Here are the movies we saw this month:
Title | Made | Saw | Rating |
Sweet Land | 2006 | 2/2/07 | 3 |
Little Miss Sunshine | 2006 | 2/8/07 | 3 |
Inherit the Wind | 1960 | 2/8/07 | 3 |
The Good Shepherd | 2007 | 2/9/07 | 3 |
Microcosmos | 1996 | 2/9/07 | 3 |
Deep Blue | 2005 | 2/15/07 | 3 |
Shadows and Fog | 1992 | 2/19/07 | 3 |
Kiss Kiss Bang Bang | 2005 | 2/22/07 | 3 |
The Point | 1971 | 2/27/07 | 3 |
Artemisia | 1998 | 2/28/07 | 3 |
Here are my reviews:
Sweet Land
Inge is a mail order bride from Germany who comes to Minnesota just after World War I. We see her life at three different points; at her arrival (1920?), at the death of her husband (1967?), and at the time of her own death (now?). The scene jumps back and forth among those times but it is easy to keep track because the characters have aged the right amount in the various scenes. The townspeople don’t like her much. Presumably because she is German but more likely because she is different, an outsider. Everywhere she turns, roadblocks to her marriage are thrown up to thwart her. The early part of her life as shown in the movie is pretty much spent trying to get permission to marry Olaf. She hardly speaks any English but is learning it as hard as she can. The only other person who speaks German is the minister and he is one of her biggest opponents. After all, she makes her coffee too black and they have it for breakfast. The movie is touching and is not at all fast paced. The best part for us was when her husband had just died and the minister of that time is struggling through the eulogy, trying to get everything right.

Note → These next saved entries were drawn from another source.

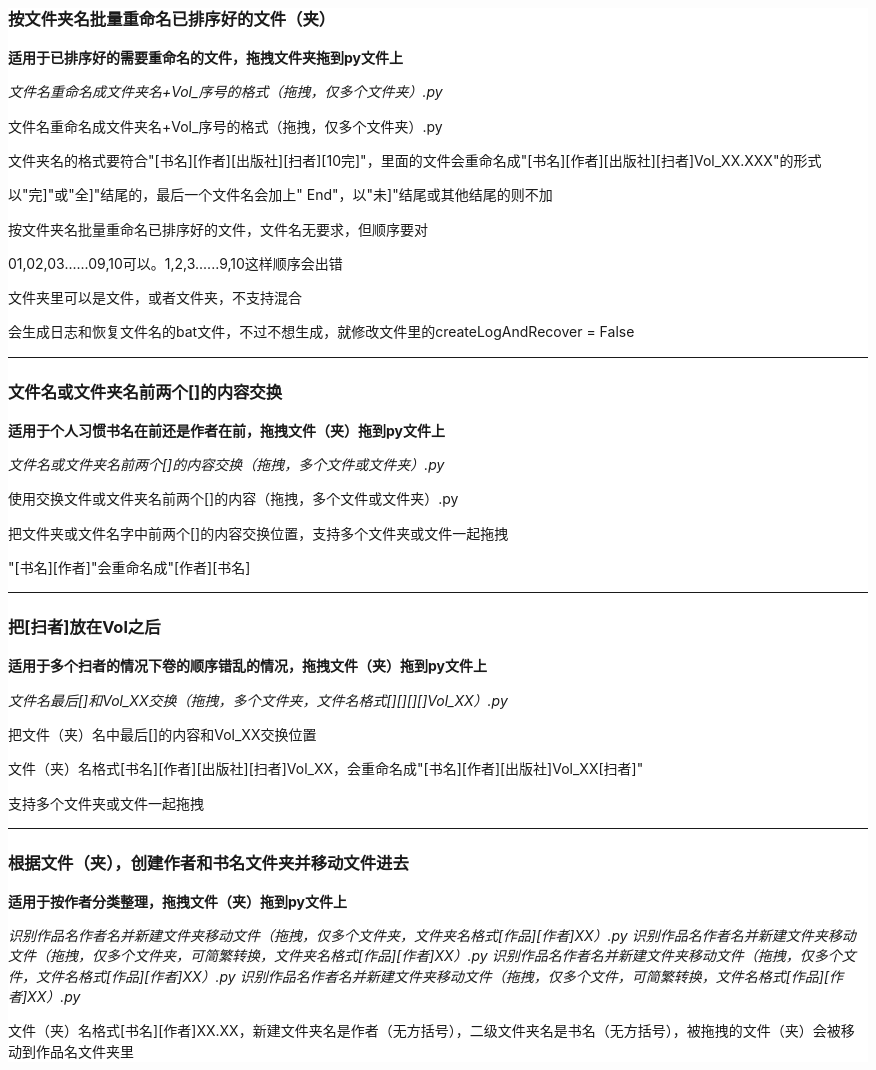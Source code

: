 
### 按文件夹名批量重命名已排序好的文件（夹）

**适用于已排序好的需要重命名的文件，拖拽文件夹拖到py文件上**

*文件名重命名成文件夹名+Vol_序号的格式（拖拽，仅多个文件夹）.py*

文件名重命名成文件夹名+Vol_序号的格式（拖拽，仅多个文件夹）.py

文件夹名的格式要符合"[书名][作者][出版社][扫者][10完]"，里面的文件会重命名成"[书名][作者][出版社][扫者]Vol_XX.XXX"的形式

以"完]"或"全]"结尾的，最后一个文件名会加上" End"，以"未]"结尾或其他结尾的则不加

按文件夹名批量重命名已排序好的文件，文件名无要求，但顺序要对

01,02,03......09,10可以。1,2,3......9,10这样顺序会出错

文件夹里可以是文件，或者文件夹，不支持混合

会生成日志和恢复文件名的bat文件，不过不想生成，就修改文件里的createLogAndRecover = False

---

### 文件名或文件夹名前两个[]的内容交换

**适用于个人习惯书名在前还是作者在前，拖拽文件（夹）拖到py文件上**

*文件名或文件夹名前两个[]的内容交换（拖拽，多个文件或文件夹）.py*

使用交换文件或文件夹名前两个[]的内容（拖拽，多个文件或文件夹）.py

把文件夹或文件名字中前两个[]的内容交换位置，支持多个文件夹或文件一起拖拽

"[书名][作者]"会重命名成"[作者][书名]

---

### 把[扫者]放在Vol之后

**适用于多个扫者的情况下卷的顺序错乱的情况，拖拽文件（夹）拖到py文件上**

*文件名最后[]和Vol_XX交换（拖拽，多个文件夹，文件名格式[][][][]Vol_XX）.py*

把文件（夹）名中最后[]的内容和Vol_XX交换位置

文件（夹）名格式[书名][作者][出版社][扫者]Vol_XX，会重命名成"[书名][作者][出版社]Vol_XX[扫者]"

支持多个文件夹或文件一起拖拽

---

### 根据文件（夹），创建作者和书名文件夹并移动文件进去

**适用于按作者分类整理，拖拽文件（夹）拖到py文件上**

*识别作品名作者名并新建文件夹移动文件（拖拽，仅多个文件夹，文件夹名格式[作品][作者]XX）.py*
*识别作品名作者名并新建文件夹移动文件（拖拽，仅多个文件夹，可简繁转换，文件夹名格式[作品][作者]XX）.py*
*识别作品名作者名并新建文件夹移动文件（拖拽，仅多个文件，文件名格式[作品][作者]XX）.py*
*识别作品名作者名并新建文件夹移动文件（拖拽，仅多个文件，可简繁转换，文件名格式[作品][作者]XX）.py*

文件（夹）名格式[书名][作者]XX.XX，新建文件夹名是作者（无方括号），二级文件夹名是书名（无方括号），被拖拽的文件（夹）会被移动到作品名文件夹里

Maybe that doesn’t sound all that exciting but when the minister turns out to be portrayed by Jim Cada, my best friend from high school and the best man at our wedding it adds a certain something.
Theater – 3 stars
Little Miss Sunshine
A disfunctional family, forced into each other’s company, makes a cross-country road trip so the daughter can compete in a child’s beauty pageant. Nobody really wants to go and they have all manner of complications getting there. They arrive at the pageant, the little girl competes, and they are all a better, closer family for it. The movie has been fairly highly rated, but I saw little reason for it. Most of what happens is heartbreaking. There are funny moments, but they are fairly few and far between. Most of the characters are forgettable at best, or usually unlikeable. The exceptions are the little girl and her grandpa. Some of the action is outrageous and that’s the only thing that redeems this movie in my opinion.
Netflix – 3 stars
Inherit the Wind
Inherit the Wind was a fictionalization of the Scopes Monkey Trial pitting Clarence Darrow and William Jennings Bryan. The names have all been changed. A school teacher is arrested and put on trial for teaching evolution. The Big Gun lawyers are brought in. The defendent was eventually found guilty but vowed to appeal. This was the classic b&w movie from 1960 starring Spenser Tracy. He got an Oscar nomination for his role, but I think Frederic March as Matthew Harrison Brady did a much better job. The show left me seething at the Fundamentalism and the attack on free speech.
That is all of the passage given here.